> [AIM OF THE TASK] What lines of the data include the string "quote"? Copy them all.

[Data items]
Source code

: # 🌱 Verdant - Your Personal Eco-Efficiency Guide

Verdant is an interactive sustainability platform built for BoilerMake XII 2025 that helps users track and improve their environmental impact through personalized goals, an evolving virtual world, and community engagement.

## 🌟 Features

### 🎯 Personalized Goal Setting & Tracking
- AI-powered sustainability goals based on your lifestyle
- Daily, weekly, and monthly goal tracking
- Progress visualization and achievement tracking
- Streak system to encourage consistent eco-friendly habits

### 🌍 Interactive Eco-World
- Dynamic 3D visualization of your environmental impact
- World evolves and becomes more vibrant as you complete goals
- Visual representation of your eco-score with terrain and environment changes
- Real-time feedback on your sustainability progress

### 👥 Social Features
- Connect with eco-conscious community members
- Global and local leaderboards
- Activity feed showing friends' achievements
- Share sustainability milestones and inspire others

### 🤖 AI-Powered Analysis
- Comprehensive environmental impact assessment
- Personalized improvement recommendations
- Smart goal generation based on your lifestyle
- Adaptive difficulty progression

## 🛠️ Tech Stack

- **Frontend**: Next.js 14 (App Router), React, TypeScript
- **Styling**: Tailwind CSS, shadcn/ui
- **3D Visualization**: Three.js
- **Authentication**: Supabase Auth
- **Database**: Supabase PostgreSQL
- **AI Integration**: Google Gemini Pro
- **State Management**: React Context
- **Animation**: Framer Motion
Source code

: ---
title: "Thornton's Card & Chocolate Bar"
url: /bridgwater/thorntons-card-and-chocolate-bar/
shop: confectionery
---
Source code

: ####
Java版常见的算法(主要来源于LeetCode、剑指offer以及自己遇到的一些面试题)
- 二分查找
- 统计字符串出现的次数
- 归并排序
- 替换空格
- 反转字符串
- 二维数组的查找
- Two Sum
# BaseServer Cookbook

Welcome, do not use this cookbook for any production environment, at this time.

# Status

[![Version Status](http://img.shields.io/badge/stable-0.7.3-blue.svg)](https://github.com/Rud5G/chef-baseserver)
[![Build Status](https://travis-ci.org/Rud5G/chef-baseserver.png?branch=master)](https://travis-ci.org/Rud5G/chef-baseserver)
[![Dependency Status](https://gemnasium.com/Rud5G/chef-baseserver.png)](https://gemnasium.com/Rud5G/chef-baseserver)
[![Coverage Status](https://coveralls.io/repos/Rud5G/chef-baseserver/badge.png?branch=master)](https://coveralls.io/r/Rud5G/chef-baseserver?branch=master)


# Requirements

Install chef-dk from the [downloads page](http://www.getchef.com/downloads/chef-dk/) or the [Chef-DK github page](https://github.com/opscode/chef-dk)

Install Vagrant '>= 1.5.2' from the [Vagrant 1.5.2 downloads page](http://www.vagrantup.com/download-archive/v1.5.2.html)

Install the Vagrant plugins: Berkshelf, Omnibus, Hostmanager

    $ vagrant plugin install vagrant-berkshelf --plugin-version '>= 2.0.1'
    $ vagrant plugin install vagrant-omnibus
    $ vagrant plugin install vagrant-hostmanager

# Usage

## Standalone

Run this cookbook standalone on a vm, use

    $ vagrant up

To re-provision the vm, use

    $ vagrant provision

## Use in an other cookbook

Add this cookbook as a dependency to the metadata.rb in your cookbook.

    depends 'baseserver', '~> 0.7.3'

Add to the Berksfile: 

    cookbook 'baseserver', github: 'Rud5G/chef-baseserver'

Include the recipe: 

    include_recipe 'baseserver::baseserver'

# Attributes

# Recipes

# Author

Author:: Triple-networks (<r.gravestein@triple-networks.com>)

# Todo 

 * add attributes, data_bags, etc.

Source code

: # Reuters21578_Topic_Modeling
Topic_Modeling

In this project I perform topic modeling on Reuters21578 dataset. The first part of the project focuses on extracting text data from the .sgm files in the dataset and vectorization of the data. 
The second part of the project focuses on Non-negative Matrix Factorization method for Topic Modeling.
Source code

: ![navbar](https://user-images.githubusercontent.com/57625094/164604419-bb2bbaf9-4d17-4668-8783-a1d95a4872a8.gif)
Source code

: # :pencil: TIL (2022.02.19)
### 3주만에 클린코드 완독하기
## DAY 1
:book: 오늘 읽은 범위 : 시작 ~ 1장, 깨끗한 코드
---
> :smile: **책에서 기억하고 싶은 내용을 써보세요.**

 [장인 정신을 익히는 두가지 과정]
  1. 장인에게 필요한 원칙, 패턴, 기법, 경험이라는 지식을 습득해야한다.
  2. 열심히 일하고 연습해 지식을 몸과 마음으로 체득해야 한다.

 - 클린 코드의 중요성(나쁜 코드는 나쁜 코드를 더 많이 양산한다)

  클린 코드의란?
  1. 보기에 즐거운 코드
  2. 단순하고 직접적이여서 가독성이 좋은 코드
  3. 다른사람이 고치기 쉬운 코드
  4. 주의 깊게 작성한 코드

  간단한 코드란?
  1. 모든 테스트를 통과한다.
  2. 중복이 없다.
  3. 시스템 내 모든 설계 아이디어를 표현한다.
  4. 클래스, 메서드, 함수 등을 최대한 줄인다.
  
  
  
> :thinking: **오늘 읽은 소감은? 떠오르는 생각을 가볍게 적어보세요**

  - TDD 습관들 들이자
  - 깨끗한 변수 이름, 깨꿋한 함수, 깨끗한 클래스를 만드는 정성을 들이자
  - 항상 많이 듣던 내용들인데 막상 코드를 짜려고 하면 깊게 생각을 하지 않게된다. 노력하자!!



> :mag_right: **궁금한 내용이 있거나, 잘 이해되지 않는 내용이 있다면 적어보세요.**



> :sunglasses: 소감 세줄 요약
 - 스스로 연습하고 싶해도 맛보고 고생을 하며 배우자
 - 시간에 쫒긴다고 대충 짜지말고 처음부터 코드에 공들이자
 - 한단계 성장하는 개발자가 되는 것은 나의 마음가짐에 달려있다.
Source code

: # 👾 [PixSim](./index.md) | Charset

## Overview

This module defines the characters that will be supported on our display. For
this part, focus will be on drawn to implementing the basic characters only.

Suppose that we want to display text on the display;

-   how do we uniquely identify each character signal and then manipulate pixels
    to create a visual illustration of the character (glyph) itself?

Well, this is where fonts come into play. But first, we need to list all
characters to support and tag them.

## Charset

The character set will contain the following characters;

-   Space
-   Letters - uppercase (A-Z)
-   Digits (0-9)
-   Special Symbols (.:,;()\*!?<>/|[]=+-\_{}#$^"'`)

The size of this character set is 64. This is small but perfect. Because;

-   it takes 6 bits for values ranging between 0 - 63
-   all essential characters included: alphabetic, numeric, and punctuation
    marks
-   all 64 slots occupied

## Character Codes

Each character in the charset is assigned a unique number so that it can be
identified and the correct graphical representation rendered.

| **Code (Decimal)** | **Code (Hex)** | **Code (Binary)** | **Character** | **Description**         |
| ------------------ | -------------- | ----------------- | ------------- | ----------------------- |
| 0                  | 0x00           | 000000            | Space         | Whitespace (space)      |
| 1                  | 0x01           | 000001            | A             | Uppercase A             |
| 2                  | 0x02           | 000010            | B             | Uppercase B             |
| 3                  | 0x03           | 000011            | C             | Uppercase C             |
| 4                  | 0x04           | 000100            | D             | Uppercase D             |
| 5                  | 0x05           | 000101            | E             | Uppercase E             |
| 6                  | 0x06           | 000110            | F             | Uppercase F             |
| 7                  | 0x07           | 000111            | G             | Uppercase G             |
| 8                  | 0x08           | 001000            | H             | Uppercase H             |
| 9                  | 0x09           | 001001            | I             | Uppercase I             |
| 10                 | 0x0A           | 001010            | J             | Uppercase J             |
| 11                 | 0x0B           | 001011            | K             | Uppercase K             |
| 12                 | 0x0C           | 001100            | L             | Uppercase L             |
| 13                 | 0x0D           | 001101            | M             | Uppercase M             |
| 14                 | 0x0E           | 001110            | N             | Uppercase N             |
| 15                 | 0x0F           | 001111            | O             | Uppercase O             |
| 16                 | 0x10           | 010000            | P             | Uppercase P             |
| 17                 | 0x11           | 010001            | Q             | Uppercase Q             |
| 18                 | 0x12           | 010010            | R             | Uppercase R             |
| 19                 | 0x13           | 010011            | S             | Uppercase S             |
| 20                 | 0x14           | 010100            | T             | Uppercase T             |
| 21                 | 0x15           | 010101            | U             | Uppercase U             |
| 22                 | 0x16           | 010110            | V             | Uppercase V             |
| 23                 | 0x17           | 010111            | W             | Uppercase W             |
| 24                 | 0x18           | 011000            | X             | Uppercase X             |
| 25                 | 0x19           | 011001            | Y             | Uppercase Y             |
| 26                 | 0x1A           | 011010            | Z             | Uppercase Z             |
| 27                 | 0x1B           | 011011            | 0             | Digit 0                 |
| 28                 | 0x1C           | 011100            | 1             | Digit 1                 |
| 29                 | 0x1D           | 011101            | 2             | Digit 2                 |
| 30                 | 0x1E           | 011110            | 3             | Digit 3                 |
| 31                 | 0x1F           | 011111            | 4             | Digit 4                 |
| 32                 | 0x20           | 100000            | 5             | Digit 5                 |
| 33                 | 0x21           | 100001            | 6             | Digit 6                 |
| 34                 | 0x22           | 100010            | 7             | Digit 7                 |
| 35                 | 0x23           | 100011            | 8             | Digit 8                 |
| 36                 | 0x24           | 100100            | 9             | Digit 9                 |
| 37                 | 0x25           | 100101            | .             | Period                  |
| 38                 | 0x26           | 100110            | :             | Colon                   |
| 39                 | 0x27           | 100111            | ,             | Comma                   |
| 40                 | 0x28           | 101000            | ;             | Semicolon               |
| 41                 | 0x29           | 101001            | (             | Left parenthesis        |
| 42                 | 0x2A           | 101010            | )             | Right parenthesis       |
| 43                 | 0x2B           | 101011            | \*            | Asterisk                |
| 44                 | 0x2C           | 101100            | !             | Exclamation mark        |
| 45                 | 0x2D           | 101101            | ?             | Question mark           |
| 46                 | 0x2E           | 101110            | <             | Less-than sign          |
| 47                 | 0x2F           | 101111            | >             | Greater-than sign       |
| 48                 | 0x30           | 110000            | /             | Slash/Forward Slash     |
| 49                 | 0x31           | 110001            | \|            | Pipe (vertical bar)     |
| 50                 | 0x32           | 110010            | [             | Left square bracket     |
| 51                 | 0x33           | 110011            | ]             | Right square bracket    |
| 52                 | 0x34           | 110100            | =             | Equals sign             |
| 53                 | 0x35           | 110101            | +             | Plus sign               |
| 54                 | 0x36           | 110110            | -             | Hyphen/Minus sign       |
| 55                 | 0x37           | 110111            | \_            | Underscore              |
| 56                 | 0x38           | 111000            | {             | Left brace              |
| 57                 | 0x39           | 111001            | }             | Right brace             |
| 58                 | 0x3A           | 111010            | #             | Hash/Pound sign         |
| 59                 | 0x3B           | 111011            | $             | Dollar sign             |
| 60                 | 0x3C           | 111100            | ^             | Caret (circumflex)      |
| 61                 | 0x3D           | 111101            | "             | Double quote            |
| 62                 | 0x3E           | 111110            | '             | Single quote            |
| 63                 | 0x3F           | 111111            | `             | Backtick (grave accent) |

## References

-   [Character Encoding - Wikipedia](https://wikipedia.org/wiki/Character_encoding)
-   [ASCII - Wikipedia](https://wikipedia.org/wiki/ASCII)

> [RESPONSE TO THIS EXERCISE]
| 61                 | 0x3D           | 111101            | "             | Double quote            |
| 62                 | 0x3E           | 111110            | '             | Single quote            |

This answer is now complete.